The Puhti AI artificial intelligence partition has a total of 80 GPU nodes with a total peak performance of 2,7 petaflops. Each node has two latest generation Intel Xeon processors, code name Cascade Lake, with 20 cores each running at 2,1 GHz. They also have four Nvidia Volta V100 GPUs with 32 GB of memory each. The nodes are equipped with 384 GB of main memory and 3,6 TB of fast local storage. This partition is engineered to allow GPU-intensive workloads to scale well across multiple nodes. The interconnect is based on a dual-rail HDR100 interconnect network connectivity providing 200 Gbps of aggregate bandwidth in a non-blocking fat-tree topology.
Nodes
Name | Number of nodes | Compute | Cores | Memory | Local disk |
---|---|---|---|---|---|
M | 484 | Xeon Gold 6230 | 2 x 20 cores @ 2,1 GHz | 192 GiB | |
M-IO | 48 | Xeon Gold 6230 | 2 x 20 cores @ 2,1 GHz | 192 GiB | 1490 GiB |
L | 92 | Xeon Gold 6230 | 2 x 20 cores @ 2,1 GHz | 384 GiB | |
L-IO | 40 | Xeon Gold 6230 | 2 x 20 cores @ 2,1 GHz | 384 GiB | 3600 GiB |
XL | 12 | Xeon Gold 6230 | 2 x 20 cores @ 2,1 GHz | 768 GiB | 1490 GiB |
BM-IO | 6 | Xeon Gold 6230 | 2 x 20 cores @ 2,1 GHz | 1,5 TiB | 5960 GiB |
GPU | 80 | Xeon Gold 6230 Nvidia V100 |
2 x 20 cores @ 2,1 GHz 4 GPUs connected with NVLink |
384 GiB 4 x 32 GB |
3600 GiB |
In addition to the compute nodes above, Puhti has two login nodes with 40 cores and 2900 GiB local disk each.
Storage
Puhti has a 4.8 PB Lustre parallel storage system providing space for home, project and scratch storages.

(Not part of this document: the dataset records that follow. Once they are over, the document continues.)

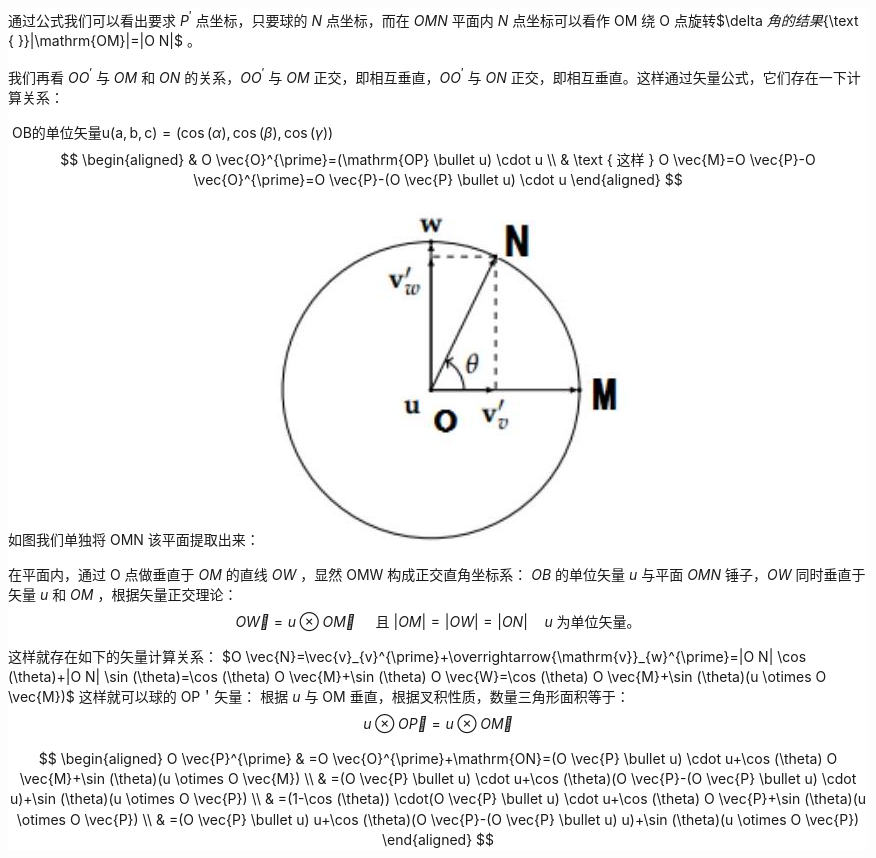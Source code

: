 通过公式我们可以看出要求 $P^{\prime}$ 点坐标，只要球的 $N$ 点坐标，而在 $O M N$ 平面内 $N$ 点坐标可以看作 OM 绕 O 点旋转$\delta $角的结果${\text { }}|\mathrm{OM}|=|O N|$ 。

我们再看 $O O^{\prime}$ 与 $O M$ 和 $O N$ 的关系，$O O^{\prime}$ 与 $O M$ 正交，即相互垂直，$O O^{\prime}$ 与 $O N$ 正交，即相互垂直。这样通过矢量公式，它们存在一下计算关系：

​       OB的单位矢量$\mathrm{u}(\mathrm{a}, \mathrm{b}, \mathrm{c})=\left(\cos \left(\alpha\right), \cos \left( \beta\right), \cos \left(\gamma\right)\right)$
$$
\begin{aligned}
& O \vec{O}^{\prime}=(\mathrm{OP} \bullet u) \cdot u \\
& \text { 这样 } O \vec{M}=O \vec{P}-O \vec{O}^{\prime}=O \vec{P}-(O \vec{P} \bullet u) \cdot u
\end{aligned}
$$

如图我们单独将 OMN 该平面提取出来：
![](../images/2025_01_06_ab07ab3338b6bda367f1g-4.jpg)   

在平面内，通过 O 点做垂直于 $O M$ 的直线 $O W$ ，显然 OMW 构成正交直角坐标系：
         $O B$ 的单位矢量 $u$ 与平面 $O M N$ 锤子，$O W$ 同时垂直于矢量 $u$ 和 $O M$ ，根据矢量正交理论：
$$
O \vec{W}=u \otimes O \vec{M} \quad \text { 且 }|O M|=|O W|=|O N| \quad u \text { 为单位矢量。 }
$$

这样就存在如下的矢量计算关系：
$O \vec{N}=\vec{v}_{v}^{\prime}+\overrightarrow{\mathrm{v}}_{w}^{\prime}=|O N| \cos (\theta)+|O N| \sin (\theta)=\cos (\theta) O \vec{M}+\sin (\theta) O \vec{W}=\cos (\theta) O \vec{M}+\sin (\theta)(u \otimes O \vec{M})$
这样就可以球的 OP＇矢量：
根据 $u$ 与 OM 垂直，根据叉积性质，数量三角形面积等于：
$$
u \otimes O \vec{P}=u \otimes O \vec{M}
$$

$$
\begin{aligned}
O \vec{P}^{\prime} & =O \vec{O}^{\prime}+\mathrm{ON}=(O \vec{P} \bullet u) \cdot u+\cos (\theta) O \vec{M}+\sin (\theta)(u \otimes O \vec{M}) \\
& =(O \vec{P} \bullet u) \cdot u+\cos (\theta)(O \vec{P}-(O \vec{P} \bullet u) \cdot u)+\sin (\theta)(u \otimes O \vec{P}) \\
& =(1-\cos (\theta)) \cdot(O \vec{P} \bullet u) \cdot u+\cos (\theta) O \vec{P}+\sin (\theta)(u \otimes O \vec{P}) \\
& =(O \vec{P} \bullet u) u+\cos (\theta)(O \vec{P}-(O \vec{P} \bullet u) u)+\sin (\theta)(u \otimes O \vec{P})
\end{aligned}
$$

Current Lustre configuration for Puhti is:
Storage area | # OSTs | # MDTs |
---|---|---|
home | 24 | 4 |
projappl | 24 | 4 |
scratch | 24 | 4 |
Please see Lustre documentation for the terminology.
All the OSTs and MDTs are shared across the storage areas, thus the performance should be similar between them. The peak I/O performance in Puhti is around ~50 GB/s with 64 compute nodes under dedicated access to the system.